Can good Algebra II students, using only the tools at their disposal, understand how decimal expansions of base-10 logarithms could have been found before computers were invented?

Here’s a trial-and-error technique — an exploration activity — that is within the grasp of Algebra II students. It’s simple to understand; it’s just a lot of work. The only tools that are needed are

  • The Laws of Logarithms
  • A hand-held scientific calculator
  • Access to the Wolfram Alpha website (optional)
  • A lot of patience multiplying x by itself repeatedly in a quest to find integer powers of x that are close to powers of 10.
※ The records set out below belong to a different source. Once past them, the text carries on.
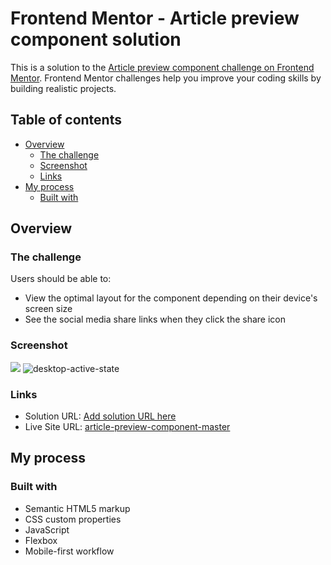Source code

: # Frontend Mentor - Article preview component solution

This is a solution to the [Article preview component challenge on Frontend Mentor](https://www.frontendmentor.io/challenges/article-preview-component-dYBN_pYFT). Frontend Mentor challenges help you improve your coding skills by building realistic projects. 

## Table of contents

- [Overview](#overview)
  - [The challenge](#the-challenge)
  - [Screenshot](#screenshot)
  - [Links](#links)
- [My process](#my-process)
  - [Built with](#built-with) 

## Overview

### The challenge

Users should be able to:

- View the optimal layout for the component depending on their device's screen size
- See the social media share links when they click the share icon

### Screenshot

![](./screenshot.jpg)
![desktop-active-state](https://user-images.githubusercontent.com/92182457/144507799-076af1aa-24b5-4311-92c9-e669d89d57c0.jpg)


### Links

- Solution URL: [Add solution URL here](https://your-solution-url.com)
- Live Site URL: [article-preview-component-master](https://jpsmenezes.github.io/article-preview-component-master/)

## My process

### Built with

- Semantic HTML5 markup
- CSS custom properties
- JavaScript
- Flexbox
- Mobile-first workflow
In the previous post in this series, we found that

3^{153} \approx 10^{73}

and

3^{323,641} \approx 10^{154,416}.

Using the Laws of Logarithms on the latter provides an approximation of \log_{10} 3 that is accurate to an astounding ten decimal places:

\log_{10} 3^{323,641} \approx \log_{10} 10^{154,416}

323,641 \log_{10} 3 \approx 154,416

\log_{10} 3 \approx \displaystyle \frac{154,416}{323,641} \approx 0.477121254723598\dots.

Compare with:

\log_{10} 3 \approx 0.47712125471966\dots

Since hand-held calculators will generate identical outputs for these two expressions (up to the display capabilities of the calculator), this may lead to the misconception that the irrational number \log_{10} 3 is actually equal to the rational number \displaystyle \frac{154,416}{323,641}, so I’ll emphasize again that these two numbers are not equal but are instead really, really close to each other.

We now turn to a question that was deferred in the previous post.

Student: How did you know to raise 3 to the 323,641st power?

Teacher: I just multiplied 3 by itself a few hundred thousand times.

Student: C’mon, really. How did you know?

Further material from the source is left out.